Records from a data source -
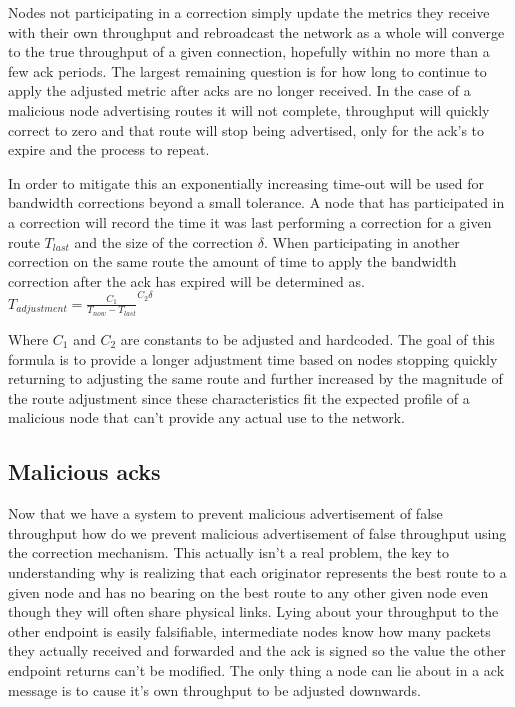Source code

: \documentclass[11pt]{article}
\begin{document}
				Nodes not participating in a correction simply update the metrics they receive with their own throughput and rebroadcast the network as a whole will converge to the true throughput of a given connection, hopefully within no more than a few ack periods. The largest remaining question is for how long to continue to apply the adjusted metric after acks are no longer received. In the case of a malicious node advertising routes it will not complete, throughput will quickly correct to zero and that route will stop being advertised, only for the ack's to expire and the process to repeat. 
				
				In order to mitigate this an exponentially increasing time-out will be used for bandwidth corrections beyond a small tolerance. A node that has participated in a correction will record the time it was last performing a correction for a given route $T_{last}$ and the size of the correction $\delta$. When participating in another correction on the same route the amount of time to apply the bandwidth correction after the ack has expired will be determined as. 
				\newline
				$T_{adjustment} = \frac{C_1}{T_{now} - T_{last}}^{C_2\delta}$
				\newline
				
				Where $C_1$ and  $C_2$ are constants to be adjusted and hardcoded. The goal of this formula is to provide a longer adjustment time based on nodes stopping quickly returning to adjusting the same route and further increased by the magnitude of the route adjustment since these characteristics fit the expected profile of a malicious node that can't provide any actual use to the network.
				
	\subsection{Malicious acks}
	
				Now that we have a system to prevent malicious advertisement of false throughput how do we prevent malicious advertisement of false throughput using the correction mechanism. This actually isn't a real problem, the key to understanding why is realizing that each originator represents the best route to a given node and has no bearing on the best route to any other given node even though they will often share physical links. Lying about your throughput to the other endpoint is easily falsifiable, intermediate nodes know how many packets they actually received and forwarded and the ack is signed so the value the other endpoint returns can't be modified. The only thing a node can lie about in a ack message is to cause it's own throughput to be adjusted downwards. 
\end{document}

...

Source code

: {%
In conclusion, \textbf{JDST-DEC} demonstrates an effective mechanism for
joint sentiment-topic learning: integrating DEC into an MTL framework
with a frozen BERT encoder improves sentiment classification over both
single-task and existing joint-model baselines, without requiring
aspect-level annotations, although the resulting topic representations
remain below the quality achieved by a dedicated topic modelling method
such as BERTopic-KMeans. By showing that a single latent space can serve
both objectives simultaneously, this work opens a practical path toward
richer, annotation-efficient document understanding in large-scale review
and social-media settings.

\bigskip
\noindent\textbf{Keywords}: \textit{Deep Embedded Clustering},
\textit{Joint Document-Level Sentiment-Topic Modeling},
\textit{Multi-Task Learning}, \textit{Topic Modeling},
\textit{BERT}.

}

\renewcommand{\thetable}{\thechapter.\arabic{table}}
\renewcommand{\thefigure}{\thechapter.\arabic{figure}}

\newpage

Exercise prompt - Copy out only the lines of the records above from the one with "with a frozen" through the one with "both objectives simultaneously, this", exactly as they stand, both included.

Answer to this task -
with a frozen BERT encoder improves sentiment classification over both
single-task and existing joint-model baselines, without requiring
aspect-level annotations, although the resulting topic representations
remain below the quality achieved by a dedicated topic modelling method
such as BERTopic-KMeans. By showing that a single latent space can serve
both objectives simultaneously, this work opens a practical path toward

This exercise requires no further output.